Therefore, we have the dual of the dual problem as:

\[\max_{\boldsymbol w,\beta,\boldsymbol\nu}-\frac{1}{2}\boldsymbol w^\top\boldsymbol w-C\mathbf 1^\top\boldsymbol\nu\,;\quad\text{s.t. }y_i(\phi(\boldsymbol x_i)^\top\boldsymbol w+\beta) \ge 1-\nu_i,\ \nu_i \ge 0\,.\]

Clearly, $\beta$ is the intercept, and $\nu_i$ is the slack variable $\xi_i$ bounded to each sample in the dataset.

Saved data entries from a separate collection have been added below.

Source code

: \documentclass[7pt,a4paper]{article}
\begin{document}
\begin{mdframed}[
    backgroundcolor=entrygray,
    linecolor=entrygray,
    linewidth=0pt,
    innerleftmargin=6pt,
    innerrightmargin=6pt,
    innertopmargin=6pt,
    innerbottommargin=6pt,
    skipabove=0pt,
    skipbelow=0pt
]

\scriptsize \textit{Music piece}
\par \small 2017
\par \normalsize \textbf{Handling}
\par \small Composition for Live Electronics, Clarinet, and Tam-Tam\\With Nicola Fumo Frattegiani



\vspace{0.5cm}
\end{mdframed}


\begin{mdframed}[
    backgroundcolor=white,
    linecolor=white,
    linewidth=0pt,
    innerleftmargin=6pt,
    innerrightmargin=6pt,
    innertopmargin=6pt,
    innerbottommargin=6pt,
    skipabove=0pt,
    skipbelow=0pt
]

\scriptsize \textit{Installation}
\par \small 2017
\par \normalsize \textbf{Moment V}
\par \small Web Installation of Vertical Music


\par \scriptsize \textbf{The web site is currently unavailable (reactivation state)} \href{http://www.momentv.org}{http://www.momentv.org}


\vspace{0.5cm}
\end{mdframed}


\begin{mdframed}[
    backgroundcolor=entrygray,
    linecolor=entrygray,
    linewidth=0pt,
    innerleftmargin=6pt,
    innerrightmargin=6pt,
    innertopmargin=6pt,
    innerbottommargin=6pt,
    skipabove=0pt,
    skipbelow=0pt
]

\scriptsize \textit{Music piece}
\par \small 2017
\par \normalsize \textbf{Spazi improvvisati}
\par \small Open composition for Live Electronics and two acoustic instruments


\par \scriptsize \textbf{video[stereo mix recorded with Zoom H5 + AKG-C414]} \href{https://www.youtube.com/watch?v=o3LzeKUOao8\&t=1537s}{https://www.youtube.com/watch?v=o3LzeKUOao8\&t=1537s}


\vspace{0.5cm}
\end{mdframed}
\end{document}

Show that the two apporaches are equivalent

Recall that in primal and dual formulations,

\[\begin{aligned} b &= y_j - \sum_{i=1}^m\alpha_i y_i \phi(\boldsymbol x_i)^\top\phi(\boldsymbol x_j) &\text{(primal formulation)}\\ b &= y_j (1-(\mathbf Q\boldsymbol\alpha)_j) &\text{(dual formulation)}\\ \end{aligned}\]

If we plug in the definitions of $\boldsymbol w$ and $\mathbf Q$, it follows that

\[\begin{aligned} b &= y_j - \sum_{i=1}^m \alpha_i y_i \phi(\boldsymbol x_i)^\top\phi(\boldsymbol x_j)\\ b &= y_j (1 - y_j\sum_{i=1}^m \alpha_i y_i \phi(\boldsymbol x_i)^\top\phi(\boldsymbol x_j))\\ \end{aligned}\]

But $y_j^2=1$. Therefore, it can be easily shown that the two equations are the same.

Verify the conclusion by experiment

We will need numpy and scikit-learn to perform the experiment.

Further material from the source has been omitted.